Why the most exciting findings in science are probably wrong, and what the Law of Large Numbers has to say about it.
Think about the last time someone told you about a diet that worked wonders for them. Or a friend who swore by a particular study routine because it got them through their resits. These stories feel convincing because they are real. Someone actually experienced them. But here is the thing: a sample of one tells you almost nothing. And yet we update our beliefs based on these stories all the time.
This is not just a problem with personal anecdotes. It shows up in published research, in business decisions, and in the conclusions we draw from data every single day. The culprit is almost always the same: too few observations.
The Law of Large Numbers
You have probably seen the Law of Large Numbers in a probability course. It says that as you collect more data, your sample average gets closer and closer to the true population mean. Flip a coin enough times and you will land very close to 50% heads. Simple enough.
But what the law does not say is equally important. It makes no promises about small samples. With few observations, your estimate can land almost anywhere. There is no force pulling it toward the truth until you have enough data, and "enough" is usually far more than people expect.
This creates a real problem. In practice, collecting data is expensive and time-consuming. Researchers, companies, and students all work with whatever they can get. And with small samples, random variation does a lot of the heavy lifting, meaning the result you observe often has more to do with chance than with any real underlying pattern.
The surgeon problem
Imagine you are choosing between two surgeons for a procedure. Surgeon A has an 80% success rate. Surgeon B has a 82% success rate. Sounds close, right?
Now add the denominators. Surgeon A has performed the operation ten times. Surgeon B has performed it a thousand times. Suddenly the choice is obvious. With ten operations, a couple of lucky or unlucky outcomes can swing the percentage dramatically. The 80% could just as easily have been 60% or 100% — there simply is not enough data to know. Surgeon B's 82% is a reliable estimate. Surgeon A's 80% is barely a number at all.
This is the core issue with small samples. They produce percentages and averages that look just as precise as those from large samples, but carry far more uncertainty. And we almost never show the denominator.

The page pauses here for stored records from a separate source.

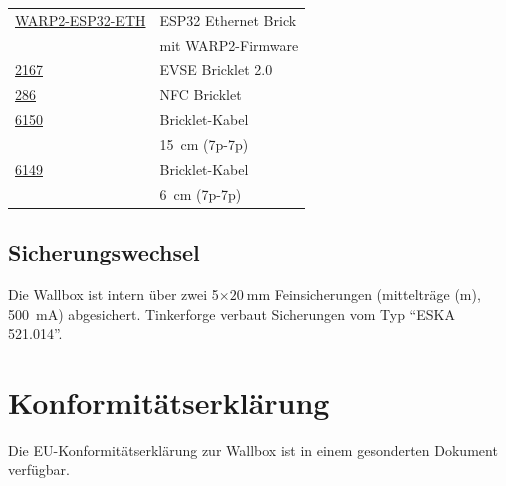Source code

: \documentclass[a4paper,10pt]{article}
\begin{document}
\begin{multicols*}{2}
\begin{tabular}{ll}
		\cmidrule(lr{0.5em}){1-2}
		\href{https://www.tinkerforge.com/de/shop/warp/warp2-spare-parts/warp2-esp32-eth.html}{WARP2-ESP32-ETH}	                    & ESP32 Ethernet Brick                 \\
		                                                                                                                            & mit WARP2-Firmware                   \\
		\cmidrule(lr{0.5em}){1-2}
		\href{https://www.tinkerforge.com/de/shop/warp/warp2-spare-parts/evse-v2-bricklet.html}{2167}                               & EVSE Bricklet 2.0                    \\
		\cmidrule(lr{0.5em}){1-2}
		\href{https://www.tinkerforge.com/de/shop/warp/warp2-spare-parts/nfc-bricklet.html}{286}                                    & NFC Bricklet                         \\
		\cmidrule(lr{0.5em}){1-2}
		\href{https://www.tinkerforge.com/de/shop/accessories/cable/bricklet-cable-15cm-7p-7p.html}{6150}                           & Bricklet-Kabel                       \\
		                                                                                                                            & \SI{15}{\centi\meter} (7p-7p)        \\
		\cmidrule(lr{0.5em}){1-2}
		\href{https://www.tinkerforge.com/de/shop/accessories/cable/bricklet-cable-6cm-7p-7p.html}{6149}                            & Bricklet-Kabel                       \\
		                                                                                                                            & \SI{6}{\centi\meter} (7p-7p)         \\
		\bottomrule
	\end{tabular}

	\subsection{Sicherungswechsel}
	Die Wallbox ist intern über zwei 5$\times\SI{20}{\milli\meter}$ Feinsicherungen (mittelträge (m), \SI{500}{\milli\ampere}) abgesichert.
	Tinkerforge verbaut Sicherungen vom Typ \enquote{ESKA 521.014}.

	\section{Konformitätserklärung}
	Die EU-Konformitätserklärung zur Wallbox ist in einem gesonderten Dokument verfügbar.


\end{multicols*}
\end{document}
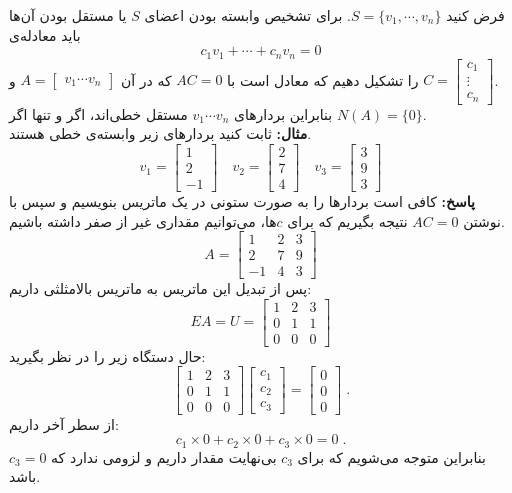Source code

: فرض کنید $S= \{v_1,\cdots,v_n\}$. برای تشخیص وابسته بودن اعضا‌ی $S$ یا مستقل بودن آن‌ها باید معادله‌ی 
$$c_1v_1+\cdots+c_nv_n=0$$
را تشکیل دهیم که معادل است با $AC=0$ که در آن $A=\begin{bmatrix}
v_1\cdots v_n
\end{bmatrix}$ و $C=\begin{bmatrix}
c_1\\ \vdots \\ c_n
\end{bmatrix}$.\\
بنابراین بردار‌های $v_1\cdots v_n$ مستقل خطی‌اند، اگر و تنها اگر $N(A)=\{0\}$.\\
\textbf{مثال:}
ثابت کنید بردار‌های زیر وابسته‌ی خطی هستند.
$$v_1=\begin{bmatrix}
1\\2\\-1
\end{bmatrix}\quad v_2=\begin{bmatrix}
2\\7\\4
\end{bmatrix} \quad v_3=\begin{bmatrix}
3\\9\\3
\end{bmatrix}$$
\textbf{پاسخ:}
کافی است بردار‌ها را به صورت ستونی در یک ماتریس بنویسیم و سپس با نوشتن $AC=0$ نتیجه بگیریم که برای $c$ها، می‌توانیم مقداری غیر از صفر داشته باشیم.
$$A=\begin{bmatrix}
1&2&3\\
2&7&9\\
-1&4&3
\end{bmatrix}$$
پس از تبدیل این ماتریس به ماتریس بالا‌مثلثی داریم:
$$EA = U =\begin{bmatrix}
1&2&3\\
0&1&1\\
0&0&0
\end{bmatrix}$$
حال دستگاه زیر را در نظر بگیرید:
$$\begin{bmatrix}
1&2&3\\
0&1&1\\
0&0&0
\end{bmatrix}\begin{bmatrix}
c_1\\
c_2\\
c_3
\end{bmatrix}=\begin{bmatrix}
0\\
0\\
0
\end{bmatrix} \; .$$
از سطر آخر داریم:
$$c_1\times 0+ c_2\times 0+ c_3\times 0 = 0 \; .$$
بنابراین متوجه می‌شویم که برای $c_3$ بی‌نهایت مقدار داریم و لزومی ندارد که $c_3=0$ باشد.

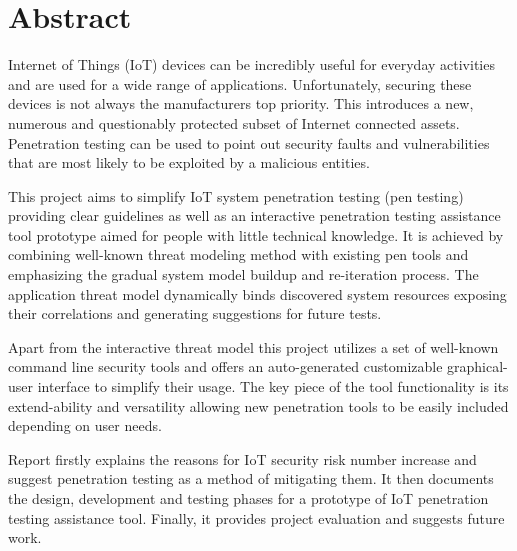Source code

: 


\section{Abstract}

Internet of Things (IoT) devices can be incredibly useful for everyday activities and are used for a wide range of applications. Unfortunately, securing these devices is not always the manufacturers top priority. This introduces a new, numerous and questionably protected subset of Internet connected assets. Penetration testing can be used to point out security faults and vulnerabilities that are most likely to be exploited by a malicious entities. 

This project aims to simplify IoT system penetration testing (pen testing) providing clear guidelines as well as an interactive penetration testing assistance tool prototype aimed for people with little technical knowledge. It is achieved by combining well-known threat modeling method with existing pen tools and emphasizing the gradual system model buildup and re-iteration process. The application threat model dynamically binds discovered system resources exposing their correlations and generating suggestions for future tests.

Apart from the interactive threat model this project utilizes a set of well-known command line security tools and offers an auto-generated customizable graphical-user interface to simplify their usage. The key piece of the tool functionality is its extend-ability and versatility allowing new penetration tools to be easily included depending on user needs.

Report firstly explains the reasons for IoT security risk number increase and suggest penetration testing as a method of mitigating them. It then documents the design, development and testing phases for a prototype of IoT penetration testing assistance tool. Finally, it provides project evaluation and suggests future work.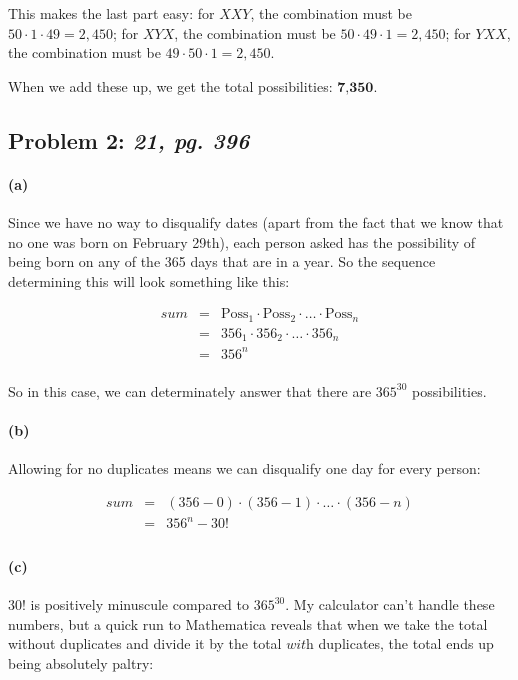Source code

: \documentclass[a4paper]{article}
\begin{document}
This makes the last part easy: for $XXY$, the combination must be $50 \cdot 1 \cdot 49 = 2,450$; for $XYX$, the combination must be $50 \cdot 49 \cdot 1 = 2,450$; for $YXX$, the combination must be $49 \cdot 50 \cdot 1 = 2,450$.

When we add these up, we get the total possibilities: $\textbf{7,350}$.

\subsection*{Problem 2: \textit{21, pg. 396}}

\paragraph{(a)} Since we have no way to disqualify dates (apart from the fact that we know that no one was born on February 29th), each person asked has the possibility of being born on any of the 365 days that are in a year. So the sequence determining this will look something like this:

\begin{equation}
\begin{array}{rll}
sum & = & \mbox{Poss}_1 \cdot \mbox{Poss}_2 \cdot \ldots \cdot \mbox{Poss}_n \\
& = & 356_1 \cdot 356_2 \cdot \ldots \cdot 356_n \\
& = & 356^n \\
\end{array}
\end{equation}	

So in this case, we can determinately answer that there are $365^{30}$ possibilities.

\paragraph{(b)} Allowing for no duplicates means we can disqualify one day for every person:

\begin{equation}
\begin{array}{rll}
sum & = & (356-0) \cdot (356-1) \cdot \ldots \cdot (356-n) \\
& = & 356^n - 30! \\
\end{array}
\end{equation}	

\paragraph{(c)} $30!$ is positively minuscule compared to $365^{30}$. My calculator can't handle these numbers, but a quick run to Mathematica reveals that when we take the total without duplicates and divide it by the total $\textit{with}$ duplicates, the total ends up being absolutely paltry:
\end{document}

Why small samples keep producing surprising results
Here is something that feels counterintuitive at first. You might expect small studies to simply be less reliable, sometimes too high, sometimes too low, averaging out over time. But that is not quite what happens in practice.
Academic journals tend to publish results that are statistically significant. A study that finds no effect is much harder to get published than one that finds a big effect. This means the studies that end up in print are not a random selection of all the research that was run. They are the ones where the random variation happened to land in an interesting direction.
With a small sample, the variation in your estimates is high. So to hit statistical significance, you need a large estimated effect. The studies that clear the bar are therefore the ones with inflated, lucky results. When other researchers then try to replicate those findings with more data, the estimates shrink, because the extra data averages out the luck.
This is why so many famous findings have failed to hold up when tested again. Not because the original researchers were dishonest, but because small samples combined with selective publication is a recipe for results that cannot be trusted.
The sample is never just small, it is also skewed. There is a second, quieter issue with small samples: they are rarely representative. When researchers need data quickly and cheaply, they tend to use whoever is most accessible. For most academics, that means students. Often econometrics or economics students at their own university.
There is nothing wrong with studying students. But conclusions drawn from that group do not automatically transfer to everyone else. The way a 21-year-old economics student responds to a financial decision task may look very different from how a 45-year-old with a mortgage and two kids responds to the same task. A small, convenient sample does not just give you imprecise estimates, it gives you estimates for a very specific group that may not resemble the people you actually want to say something about.
In econometrics, the distinction between getting the right answer for your sample versus getting the right answer for the broader population is called internal versus external validity. Small samples make both harder, but they especially hurt external validity, because convenience and representativeness rarely go together.
What this means in practice
None of this means that research based on smaller samples is useless. It means it should be treated as a starting point rather than a conclusion. A single study with 50 participants that finds a large effect is an interesting lead. It becomes meaningful when several independent studies find the same thing with different samples in different settings.
It also means paying attention to the denominator whenever you encounter a statistic. A conversion rate, a success percentage, a reported effect, all of these carry very different weight depending on how many observations they are based on. Two numbers that look identical on the surface can represent wildly different levels of certainty.
Ultimately, the Law of Large Numbers is a guarantee that truth reveals itself, eventually, with enough data. The uncomfortable implication is that a lot of what gets treated as established fact was measured long before enough data existed to be sure. Recognising that is not cynicism. It is just good statistics.